Salted caramel cheesecake pancakes
- Preparation and cooking time
- Prep:
- Cook:
- (2 mins per crêpe)
- Easy
- (makes 8 pancakes)
Ingredients
- 150g plain flour
- 3 eggs
- 400ml milk
- neutral-tasting oil, for frying
- 150g soft cheese
- 75ml double cream
- 1 tbsp icing sugar
- 1 tsp vanilla extract
- 100g ready-made salted caramel, warmed to loosen
- 4 shortbread biscuits, bashed to crumbs
Method
- STEP 1
Blitz the flour, eggs and milk in a jug until smooth using a stick blender. Leave to rest for 20 mins.
- STEP 2
Brush a little oil over the base of a crêpe pan, then wipe out with kitchen paper. Put over a medium heat and, once hot, ladle in a large spoonful of the batter, tipping the pan back and forth to coat the base in a thin layer. Cook for 1-2 mins until the edge starts to release from the pan and the pancake looks set, then flip and cook for 1 min more until lightly golden.
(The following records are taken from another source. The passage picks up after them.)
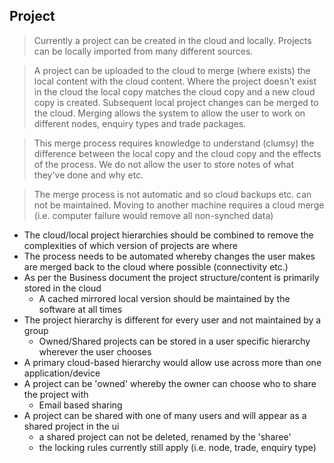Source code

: ## Project

> Currently a project can be created in the cloud and locally. Projects can be locally imported from many different sources. 

> A project can be uploaded to the cloud to merge (where exists) the local content with the cloud content. Where the project doesn't exist in the cloud the local copy matches the cloud copy and a new cloud copy is created. Subsequent local project changes can be merged to the cloud. Merging allows the system to allow the user to work on different nodes, enquiry types and trade packages.

> This merge process requires knowledge to understand (clumsy) the difference between the local copy and the cloud copy and the effects of the process. We do not allow the user to store notes of what they've done and why etc.

> The merge process is not automatic and so cloud backups etc. can not be maintained. Moving to another machine requires a cloud merge (i.e. computer failure would remove all non-synched data)

- The cloud/local project hierarchies should be combined to remove the complexities of which version of projects are where
- The process needs to be automated whereby changes the user makes are merged back to the cloud where possible (connectivity etc.)
- As per the Business document the project structure/content is primarily stored in the cloud
  - A cached mirrored local version should be maintained by the software at all times
- The project hierarchy is different for every user and not maintained by a group
  - Owned/Shared projects can be stored in a user specific hierarchy wherever the user chooses
- A primary cloud-based hierarchy would allow use across more than one application/device
- A project can be 'owned' whereby the owner can choose who to share the project with
  - Email based sharing
- A project can be shared with one of many users and will appear as a shared project in the ui
  - a shared project can not be deleted, renamed by the 'sharee'
  - the locking rules currently still apply (i.e. node, trade, enquiry type)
Transfer to a warm plate and repeat with the remaining batter.
- STEP 3
Whisk the soft cheese, cream, sugar and vanilla together into a pillowy mixture that holds its shape. Spoon onto the pancakes, drizzle with the salted caramel, then scatter over the biscuit crumbs, fold up and serve straightaway.